● What is required
Word for word, restate every entry that follows.

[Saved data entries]
--- START ---

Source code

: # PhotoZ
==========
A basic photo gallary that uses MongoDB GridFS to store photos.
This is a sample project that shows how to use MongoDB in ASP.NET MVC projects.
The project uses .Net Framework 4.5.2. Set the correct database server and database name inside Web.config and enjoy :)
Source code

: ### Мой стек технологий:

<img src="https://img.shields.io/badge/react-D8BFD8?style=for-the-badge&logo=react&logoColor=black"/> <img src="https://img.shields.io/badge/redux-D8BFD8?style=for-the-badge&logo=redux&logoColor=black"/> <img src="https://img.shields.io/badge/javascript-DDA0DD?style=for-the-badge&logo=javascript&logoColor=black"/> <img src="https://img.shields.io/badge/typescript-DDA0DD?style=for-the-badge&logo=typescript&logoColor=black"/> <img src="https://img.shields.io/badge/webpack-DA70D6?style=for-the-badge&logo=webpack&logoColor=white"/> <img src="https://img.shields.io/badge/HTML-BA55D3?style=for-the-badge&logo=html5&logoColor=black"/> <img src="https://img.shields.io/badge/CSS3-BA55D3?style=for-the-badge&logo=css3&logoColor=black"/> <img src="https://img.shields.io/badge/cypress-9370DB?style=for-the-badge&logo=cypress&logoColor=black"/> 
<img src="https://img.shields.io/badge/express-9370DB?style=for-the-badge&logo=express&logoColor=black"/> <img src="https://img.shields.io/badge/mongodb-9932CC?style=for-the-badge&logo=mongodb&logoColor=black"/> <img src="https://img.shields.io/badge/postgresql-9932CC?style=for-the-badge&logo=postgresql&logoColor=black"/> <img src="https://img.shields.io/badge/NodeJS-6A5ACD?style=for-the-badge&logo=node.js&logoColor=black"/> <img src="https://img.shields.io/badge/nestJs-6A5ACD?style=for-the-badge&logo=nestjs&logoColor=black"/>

--- END ---

● Answer below
Source code

: # PhotoZ
==========
A basic photo gallary that uses MongoDB GridFS to store photos.
This is a sample project that shows how to use MongoDB in ASP.NET MVC projects.
The project uses .Net Framework 4.5.2. Set the correct database server and database name inside Web.config and enjoy :)
Source code

: ### Мой стек технологий:

<img src="https://img.shields.io/badge/react-D8BFD8?style=for-the-badge&logo=react&logoColor=black"/> <img src="https://img.shields.io/badge/redux-D8BFD8?style=for-the-badge&logo=redux&logoColor=black"/> <img src="https://img.shields.io/badge/javascript-DDA0DD?style=for-the-badge&logo=javascript&logoColor=black"/> <img src="https://img.shields.io/badge/typescript-DDA0DD?style=for-the-badge&logo=typescript&logoColor=black"/> <img src="https://img.shields.io/badge/webpack-DA70D6?style=for-the-badge&logo=webpack&logoColor=white"/> <img src="https://img.shields.io/badge/HTML-BA55D3?style=for-the-badge&logo=html5&logoColor=black"/> <img src="https://img.shields.io/badge/CSS3-BA55D3?style=for-the-badge&logo=css3&logoColor=black"/> <img src="https://img.shields.io/badge/cypress-9370DB?style=for-the-badge&logo=cypress&logoColor=black"/> 
<img src="https://img.shields.io/badge/express-9370DB?style=for-the-badge&logo=express&logoColor=black"/> <img src="https://img.shields.io/badge/mongodb-9932CC?style=for-the-badge&logo=mongodb&logoColor=black"/> <img src="https://img.shields.io/badge/postgresql-9932CC?style=for-the-badge&logo=postgresql&logoColor=black"/> <img src="https://img.shields.io/badge/NodeJS-6A5ACD?style=for-the-badge&logo=node.js&logoColor=black"/> <img src="https://img.shields.io/badge/nestJs-6A5ACD?style=for-the-badge&logo=nestjs&logoColor=black"/>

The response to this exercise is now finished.